__Problem statement__. Please repeat the lines below, exactly and only, from the one that holds "For example, the" through the one that holds "A few additional".

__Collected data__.

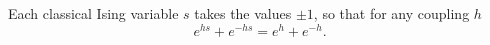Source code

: \documentclass{article}
\begin{document}
Each classical Ising variable $s$ takes the values $\pm 1$, so that for any coupling $h$
\begin{equation}
e^{h s} + e^{-h s} = e^{h} + e^{-h} .
\label{eq:z1}
\end{equation}
\end{document}
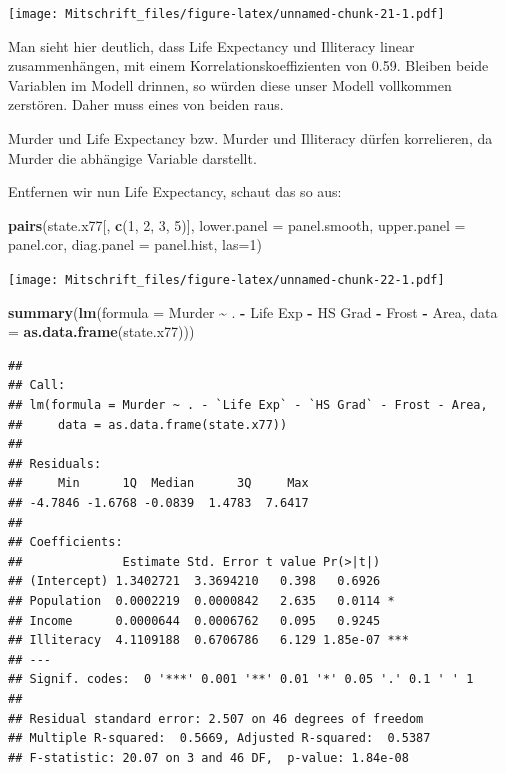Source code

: \documentclass[
]{article}
\newenvironment{Shaded}{\begin{snugshade}}{\end{snugshade}}
\newcommand{\AttributeTok}[1]{\textcolor[rgb]{0.13,0.29,0.53}{#1}}
\newcommand{\DecValTok}[1]{\textcolor[rgb]{0.00,0.00,0.81}{#1}}
\newcommand{\FunctionTok}[1]{\textcolor[rgb]{0.13,0.29,0.53}{\textbf{#1}}}
\newcommand{\NormalTok}[1]{#1}
\newcommand{\SpecialCharTok}[1]{\textcolor[rgb]{0.81,0.36,0.00}{\textbf{#1}}}
\newcommand{\StringTok}[1]{\textcolor[rgb]{0.31,0.60,0.02}{#1}}
\begin{document}
\texttt{[image: Mitschrift\_files/figure-latex/unnamed-chunk-21-1.pdf]}

Man sieht hier deutlich, dass Life Expectancy und Illiteracy linear
zusammenhängen, mit einem Korrelationskoeffizienten von 0.59. Bleiben
beide Variablen im Modell drinnen, so würden diese unser Modell
vollkommen zerstören. Daher muss eines von beiden raus.

Murder und Life Expectancy bzw. Murder und Illiteracy dürfen
korrelieren, da Murder die abhängige Variable darstellt.

Entfernen wir nun Life Expectancy, schaut das so aus:

\begin{Shaded}
\begin{Highlighting}[]
\FunctionTok{pairs}\NormalTok{(state.x77[, }\FunctionTok{c}\NormalTok{(}\DecValTok{1}\NormalTok{, }\DecValTok{2}\NormalTok{, }\DecValTok{3}\NormalTok{, }\DecValTok{5}\NormalTok{)], }\AttributeTok{lower.panel =}\NormalTok{ panel.smooth, }\AttributeTok{upper.panel =}\NormalTok{ panel.cor,}
\AttributeTok{diag.panel =}\NormalTok{ panel.hist, }\AttributeTok{las=}\DecValTok{1}\NormalTok{)}
\end{Highlighting}
\end{Shaded}

\texttt{[image: Mitschrift\_files/figure-latex/unnamed-chunk-22-1.pdf]}

\clearpage

\begin{Shaded}
\begin{Highlighting}[]
\FunctionTok{summary}\NormalTok{(}\FunctionTok{lm}\NormalTok{(}\AttributeTok{formula =}\NormalTok{ Murder }\SpecialCharTok{\textasciitilde{}}\NormalTok{ .  }\SpecialCharTok{{-}} \StringTok{\textasciigrave{}}\AttributeTok{Life Exp}\StringTok{\textasciigrave{}} \SpecialCharTok{{-}} \StringTok{\textasciigrave{}}\AttributeTok{HS Grad}\StringTok{\textasciigrave{}} \SpecialCharTok{{-}}\NormalTok{ Frost }\SpecialCharTok{{-}}\NormalTok{ Area,}
           \AttributeTok{data =} \FunctionTok{as.data.frame}\NormalTok{(state.x77)))}
\end{Highlighting}
\end{Shaded}

\begin{verbatim}
## 
## Call:
## lm(formula = Murder ~ . - `Life Exp` - `HS Grad` - Frost - Area, 
##     data = as.data.frame(state.x77))
## 
## Residuals:
##     Min      1Q  Median      3Q     Max 
## -4.7846 -1.6768 -0.0839  1.4783  7.6417 
## 
## Coefficients:
##              Estimate Std. Error t value Pr(>|t|)    
## (Intercept) 1.3402721  3.3694210   0.398   0.6926    
## Population  0.0002219  0.0000842   2.635   0.0114 *  
## Income      0.0000644  0.0006762   0.095   0.9245    
## Illiteracy  4.1109188  0.6706786   6.129 1.85e-07 ***
## ---
## Signif. codes:  0 '***' 0.001 '**' 0.01 '*' 0.05 '.' 0.1 ' ' 1
## 
## Residual standard error: 2.507 on 46 degrees of freedom
## Multiple R-squared:  0.5669, Adjusted R-squared:  0.5387 
## F-statistic: 20.07 on 3 and 46 DF,  p-value: 1.84e-08
\end{verbatim}
\end{document}
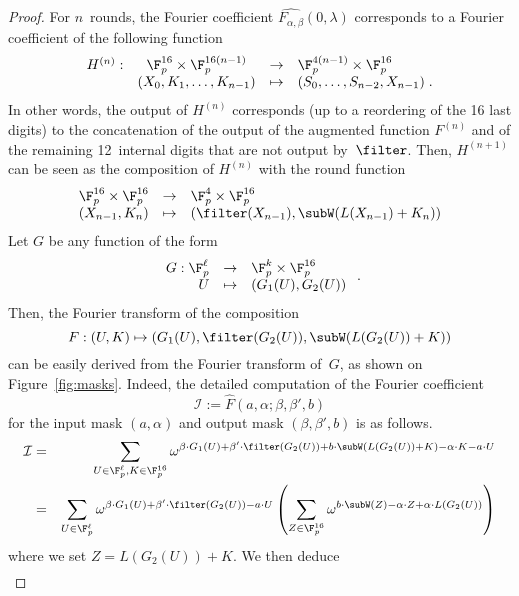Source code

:\begin{proof}
  For \(n\)~rounds, the Fourier coefficient $\widehat{F_{\alpha, \beta}}(0,\lambda)$ corresponds to a Fourier coefficient of the following function
    \[\begin{array}{rccl}
H^{(n)}: & \F_p^{16} \times \F_{p}^{16(n-1)} & \rightarrow & \F_{p}^{4(n-1)} \times \F_p^{16}\\
& (X_{0}, K_{1}, \ldots, K_{n-1}) & \mapsto & (S_0, \ldots, S_{n-2},X_{n-1})\;.
     \end{array}\]
 In other words, the output of \(H^{(n)}\) corresponds (up to a reordering of the 16 last digits) to the concatenation of the output of the augmented function \(F^{(n)}\) and of the remaining 12~internal digits that are not output by~$\filter$. %
 Then, \(H^{(n+1)}\) can be seen as the composition of \(H^{(n)}\) with the round function
 \[\begin{array}{rcl}
 \F_p^{16} \times \F_p^{16} & \rightarrow & \F_p^4 \times \F_p^{16}\\
 (X_{n-1},K_n) & \mapsto & \left(\filter(X_{n-1}), \subW(L(X_{n-1})+K_n)\right)\end{array}\]
 Let \(G\) be any function of the form
 \[\begin{array}{rcl}
 G:\F_p^{\ell} & \rightarrow & \F_p^k \times \F_p^{16}\\
 U & \mapsto & (G_1(U),G_2(U))\end{array}\;.\]
 Then, the Fourier transform of the composition
 \[F:(U,K) \mapsto (G_1(U), \filter(G_2(U)), \subW(L(G_2(U))+K))\]
 can be easily derived from the Fourier transform of~\(G\), as shown on Figure~\ref{fig:masks}.
 Indeed, the detailed computation of the Fourier coefficient
 \[\mathcal{I} := {\widehat F}(a, \alpha;\beta, \beta', b)\]
 for the input mask \((a, \alpha)\) and output mask \((\beta, \beta', b)\) is as follows.
 \begin{eqnarray*}
   \mathcal{I} & = & \sum_{U \in \F_p^\ell,K \in \F_p^{16}} \omega^{\beta \cdot G_1(U) + \beta' \cdot \filter(G_2(U)) + b \cdot \subW(L(G_2(U))+K) - \alpha \cdot K - a \cdot U} \\
   & = & \sum_{U \in \F_p^\ell} \omega^{\beta \cdot G_1(U) + \beta' \cdot \filter(G_2(U))- a \cdot U} \left(\sum_{Z \in \F_p^{16}} \omega^{b \cdot \subW(Z) -\alpha \cdot Z+ \alpha \cdot L(G_2(U))}\right)
 \end{eqnarray*}
 where we set \(Z = L(G_2(U))+K\).
 We then deduce
 \begin{eqnarray*}

\end{eqnarray*}
\end{proof}
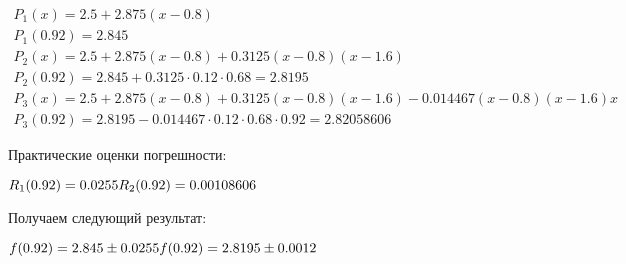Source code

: \documentclass[a4paper,12pt]{report} %
\begin{document}
\begin{gather}
	P_1(x) = 2.5 + 2.875(x - 0.8) \\
	P_1(0.92) = 2.845 \\
	P_2(x) = 2.5 + 2.875(x - 0.8) + 0.3125(x - 0.8)(x-1.6) \\
	P_2(0.92) = 2.845 + 0.3125 \cdot 0.12 \cdot 0.68 = 2.8195 \\
	P_3(x) = 2.5 + 2.875(x - 0.8) + 0.3125(x - 0.8)(x-1.6) - 0.014467(x - 0.8)(x - 1.6)x \\
	P_3(0.92) = 2.8195 - 0.014467 \cdot 0.12 \cdot 0.68 \cdot 0.92 = 2.82058606
\end{gather}

Практические оценки погрешности:

\noindent
$
	R_1(0.92) = 0.0255 \\
	R_2(0.92) = 0.00108606
$

Получаем следующий результат:

\noindent
$
	f(0.92) = 2.845 \pm 0.0255 \\
	f(0.92) = 2.8195 \pm 0.0012
$
\end{document}
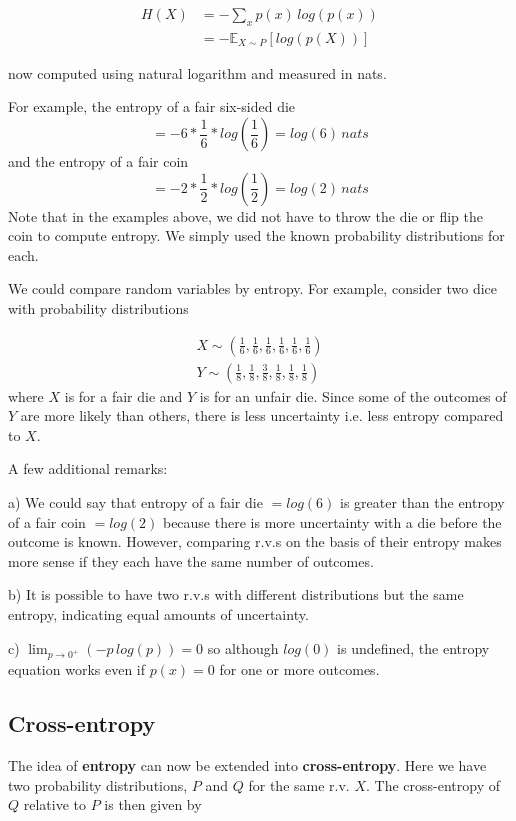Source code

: \documentclass[fleqn, 12pt]{article}
\begin{document}
\begin{align}
    H(X) & = -\sum_x{p(x)\,log(p(x))}\\[10pt]
    & = - \mathbb{E}_{X\sim P}[log(p(X))]
\end{align}

now computed using natural logarithm and measured in nats.

For example, the entropy of a fair six-sided die
\begin{equation}
    = -6 * \frac{1}{6} * log(\frac{1}{6}) = log(6) \,nats
\end{equation}
and the entropy of a fair coin
\begin{equation}
    = -2 * \frac{1}{2} * log(\frac{1}{2}) = log(2) \,nats
\end{equation}
Note that in the examples above, we did not have to throw the die or flip the coin to compute entropy. We simply used the known probability distributions for each.

We could compare random variables by entropy. For example, consider two dice with probability distributions

\begin{align}
    X \sim (\frac{1}{6}, \frac{1}{6}, \frac{1}{6}, \frac{1}{6}, \frac{1}{6}, \frac{1}{6}) \\[20pt]
    Y \sim (\frac{1}{8}, \frac{1}{8}, \frac{3}{8}, \frac{1}{8}, \frac{1}{8}, \frac{1}{8})
\end{align}
where $X$ is for a fair die and $Y$ is for an unfair die. Since some of the outcomes of $Y$ are more likely than others, there is less uncertainty i.e. less entropy compared to $X$.

A few additional remarks:

a) We could say that entropy of a fair die $ = log (6)$ is greater than the entropy of a fair coin $ = log(2)$ because there is more uncertainty with a die before the outcome is known. However, comparing r.v.s on the basis of their entropy makes more sense if they each have the same number of outcomes.

b) It is possible to have two r.v.s with different distributions but the same entropy, indicating equal amounts of uncertainty.

c) $\lim_{p\rightarrow 0^+} (-p \, log(p)) = 0 $ so although $log(0)$ is undefined, the entropy equation works even if $p(x) = 0$ for one or more outcomes.

\subsection{Cross-entropy}
The idea of \textbf{entropy} can now be extended into \textbf{cross-entropy}. Here we have two probability distributions, $P$ and $Q$ for the same r.v. $X$. The cross-entropy of $Q$ relative to $P$ is then given by
\end{document}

__Task output__.
For example, the entropy of a fair six-sided die
\begin{equation}
    = -6 * \frac{1}{6} * log(\frac{1}{6}) = log(6) \,nats
\end{equation}
and the entropy of a fair coin
\begin{equation}
    = -2 * \frac{1}{2} * log(\frac{1}{2}) = log(2) \,nats
\end{equation}
Note that in the examples above, we did not have to throw the die or flip the coin to compute entropy. We simply used the known probability distributions for each.

We could compare random variables by entropy. For example, consider two dice with probability distributions

\begin{align}
    X \sim (\frac{1}{6}, \frac{1}{6}, \frac{1}{6}, \frac{1}{6}, \frac{1}{6}, \frac{1}{6}) \\[20pt]
    Y \sim (\frac{1}{8}, \frac{1}{8}, \frac{3}{8}, \frac{1}{8}, \frac{1}{8}, \frac{1}{8})
\end{align}
where $X$ is for a fair die and $Y$ is for an unfair die. Since some of the outcomes of $Y$ are more likely than others, there is less uncertainty i.e. less entropy compared to $X$.

A few additional remarks:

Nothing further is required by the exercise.